# Ingest MODIS Land Cover Data

This notebook will ingest MODIS land cover data onto the DL platform. The MODIS land cover dats product is released yearly at a maximum resolution of 500m. The product features five different land cover classification bands. They are quite similar - we'll use the first one, the _Annual International Geosphere-Biosphere Programme (IGBP) classification_. The data are available from a number of US government data services, see https://lpdaac.usgs.gov/products/mcd12q1v006/.

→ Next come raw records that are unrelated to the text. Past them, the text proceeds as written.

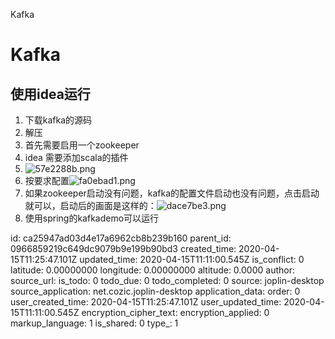 Kafka

# Kafka

## 使用idea运行

1. 下载kafka的源码
2. 解压
3. 首先需要启用一个zookeeper
4. idea 需要添加scala的插件
5. ![57e2288b.png](:storage/7276d13f-4dc8-478f-a632-d3a53202de0d/57e2288b.png)
6. 按要求配置![fa0ebad1.png](:storage/7276d13f-4dc8-478f-a632-d3a53202de0d/fa0ebad1.png)
7. 如果zookeeper启动没有问题，kafka的配置文件启动也没有问题，点击启动就可以，启动后的画面是这样的：![dace7be3.png](:storage/7276d13f-4dc8-478f-a632-d3a53202de0d/dace7be3.png)
8. 使用spring的kafkademo可以运行

id: ca25947ad03d4e17a6962cb8b239b160
parent_id: 0966859219c649dc9079b9e199b90bd3
created_time: 2020-04-15T11:25:47.101Z
updated_time: 2020-04-15T11:11:00.545Z
is_conflict: 0
latitude: 0.00000000
longitude: 0.00000000
altitude: 0.0000
author: 
source_url: 
is_todo: 0
todo_due: 0
todo_completed: 0
source: joplin-desktop
source_application: net.cozic.joplin-desktop
application_data: 
order: 0
user_created_time: 2020-04-15T11:25:47.101Z
user_updated_time: 2020-04-15T11:11:00.545Z
encryption_cipher_text: 
encryption_applied: 0
markup_language: 1
is_shared: 0
type_: 1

The land cover data is available in tiles that follow the MODIS Sinusoidal Grid, a special project system for MODIS products, see Figure. We'll need to use GDAL to convert the hdf tiles to GeoTiffs. The tiles will be downloaded from NASA's Earthdata, for which a registered account is required. A free account can be created [here](https://urs.earthdata.nasa.gov/home). User credentials should then be stored as a dict in json: `{username:<username>, password:<password>}`.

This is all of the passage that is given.